Wednesday, March 16, 2011

New Plan for Running the Rainbow Question


I am currently teaching a 1-credit "science teaching seminar" for ten undergraduate science majors, each serving as a learning assistant for a different university science course in chemistry or physics. This week, I'll be running the "Are all the colors in the rainbow?" question on the heels of a reading on talk and argumentation in the science classroom. The focus of the reading is on making thinking visible in the classroom.

I hope to do the rainbow activity and then, afterward, use that activity as the focus of a conversation on argumentation in the classroom. I also hope to model for them a few specific strategies for facilitating classroom discussion that are mentioned in the paper.

Here's the new plan:

1. Students do a five minute free write on the question, "Are all the colors in the rainbow?"

2. Students share their ideas with a partner (5 minutes):
  • I circulate, listen, praise their ideas and questions, and probe for specificity, explanations, and evidence when appropriate.
3. Whole class discussion (15 minutes)

My goal is to write all the ideas on the board and to model for them a few of the following strategies:
  • Wait-time...
  • Asking for agreement, "Does anyone want to agree or disagree with what that?"
  • Asking for additions, "Does anyone want to add to what so-and-so just said?"
  • Acknowledging significance "That sounds really important.
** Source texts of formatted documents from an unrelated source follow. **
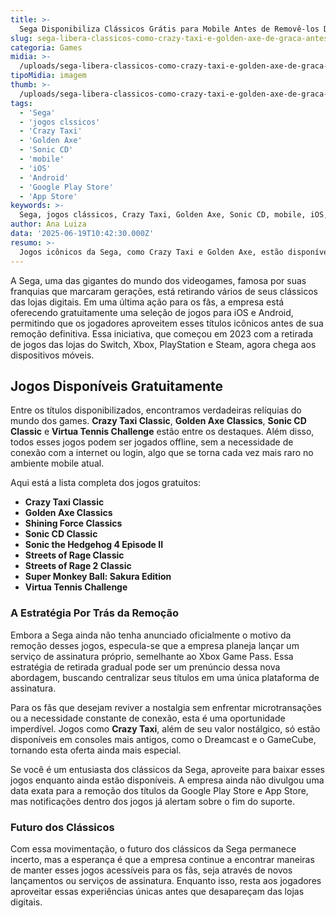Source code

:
 ```yaml
---
title: >-
  Sega Disponibiliza Clássicos Grátis para Mobile Antes de Removê-los Definitivamente
slug: sega-libera-classicos-como-crazy-taxi-e-golden-axe-de-graca-antes-de-retira-los-das-lojas
categoria: Games
midia: >-
  /uploads/sega-libera-classicos-como-crazy-taxi-e-golden-axe-de-graca-antes-de-retira-los-das-lojas-thumb.jpeg
tipoMidia: imagem
thumb: >-
  /uploads/sega-libera-classicos-como-crazy-taxi-e-golden-axe-de-graca-antes-de-retira-los-das-lojas-thumb.jpeg
tags:
  - 'Sega'
  - 'jogos clssicos'
  - 'Crazy Taxi'
  - 'Golden Axe'
  - 'Sonic CD'
  - 'mobile'
  - 'iOS'
  - 'Android'
  - 'Google Play Store'
  - 'App Store'
keywords: >-
  Sega, jogos clássicos, Crazy Taxi, Golden Axe, Sonic CD, mobile, iOS, Android, Google Play Store, App Store
author: Ana Luiza
data: '2025-06-19T10:42:30.000Z'
resumo: >-
  Jogos icônicos da Sega, como Crazy Taxi e Golden Axe, estão disponíveis gratuitamente para dispositivos móveis antes de serem removidos das lojas digitais. Entenda a estratégia por trás dessa decisão e baixe os jogos antes que desapareçam.
---
```


A Sega, uma das gigantes do mundo dos videogames, famosa por suas franquias que marcaram gerações, está retirando vários de seus clássicos das lojas digitais. Em uma última ação para os fãs, a empresa está oferecendo gratuitamente uma seleção de jogos para iOS e Android, permitindo que os jogadores aproveitem esses títulos icônicos antes de sua remoção definitiva. Essa iniciativa, que começou em 2023 com a retirada de jogos das lojas do Switch, Xbox, PlayStation e Steam, agora chega aos dispositivos móveis. 

## Jogos Disponíveis Gratuitamente

Entre os títulos disponibilizados, encontramos verdadeiras relíquias do mundo dos games. **Crazy Taxi Classic**, **Golden Axe Classics**, **Sonic CD Classic** e **Virtua Tennis Challenge** estão entre os destaques. Além disso, todos esses jogos podem ser jogados offline, sem a necessidade de conexão com a internet ou login, algo que se torna cada vez mais raro no ambiente mobile atual.

Aqui está a lista completa dos jogos gratuitos:

- **Crazy Taxi Classic**
- **Golden Axe Classics**
- **Shining Force Classics**
- **Sonic CD Classic**
- **Sonic the Hedgehog 4 Episode II**
- **Streets of Rage Classic**
- **Streets of Rage 2 Classic**
- **Super Monkey Ball: Sakura Edition**
- **Virtua Tennis Challenge**

### A Estratégia Por Trás da Remoção

Embora a Sega ainda não tenha anunciado oficialmente o motivo da remoção desses jogos, especula-se que a empresa planeja lançar um serviço de assinatura próprio, semelhante ao Xbox Game Pass. Essa estratégia de retirada gradual pode ser um prenúncio dessa nova abordagem, buscando centralizar seus títulos em uma única plataforma de assinatura. 

Para os fãs que desejam reviver a nostalgia sem enfrentar microtransações ou a necessidade constante de conexão, esta é uma oportunidade imperdível. Jogos como **Crazy Taxi**, além de seu valor nostálgico, só estão disponíveis em consoles mais antigos, como o Dreamcast e o GameCube, tornando esta oferta ainda mais especial.

Se você é um entusiasta dos clássicos da Sega, aproveite para baixar esses jogos enquanto ainda estão disponíveis. A empresa ainda não divulgou uma data exata para a remoção dos títulos da Google Play Store e App Store, mas notificações dentro dos jogos já alertam sobre o fim do suporte.

### Futuro dos Clássicos

Com essa movimentação, o futuro dos clássicos da Sega permanece incerto, mas a esperança é que a empresa continue a encontrar maneiras de manter esses jogos acessíveis para os fãs, seja através de novos lançamentos ou serviços de assinatura. Enquanto isso, resta aos jogadores aproveitar essas experiências únicas antes que desapareçam das lojas digitais.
Let me write that down"
  • Requesting explanation, "Why do you think that? What made you think that?"
  • Re-voicing, "It sounds like you are saying..."
  • Asking for restatement, "Does someone think they can repeat what so-and-on said in their own words?"
I want to end the rdiscussion by valuing the questions that have come up. I also want to point out that some interesting examples have come up, and that I think we can make progress with our questions by having everyone to scrutinize closely some of our interesting examples.

4. Students go back to working with partner (10 minutes):

I pass a pack of crayola colors to each group and sort into three categories:
  • Yes, in the rainbow. For all the colors that are in, sort them into rainbow order. Explain
  • No, not in the rainbow. It not in the rainbow, explain why it's not in the rainbow.
  • Unsure or undecided. Explain why you are unsure. What arguments do you have either way?
5. Come back as a class. Have each group discuss a color of their choice.

Changes to the Lesson Structure

#4 on the list is modified from how we ran it in the workshop. It is now more structured and focused by passing on the crayola colors that we think will drive further discussion. It also allows the whole class to focus on a common set of colors, rather than each group doing something different. It also temporarily suspends consideration of "what counts as a color?", because I am tacitly asserting that each of these crayola colors has to be considered. While we need to return to the question, I think it's valuable to close some questions so we make progress on others.

My Goals for Better Facilitation

  1. Stick to my time-line, or at least consciously not-stick to it. Last time, I was always surprised by how much time everything took, and often realized that I let the conversation go too long. I shouldn't be caught off-guard like that. Maybe I need a watch.
  2. Model strategies with deliberate intent. Benedikt said in the Friday's morning workshop session I covered almost all of the facilitation strategies listed above, while in the afternoon session I hit maybe one or two. That's a big difference! Glad I had Benedikt to call me out on that.
  3. Write down all their ideas and questions on the board during discussion. I think it's a mistake not do it, because doing so contributes to "valuing" participants ideas and questions rather than answers.
What do you think? I'll let you know how I did and how it went.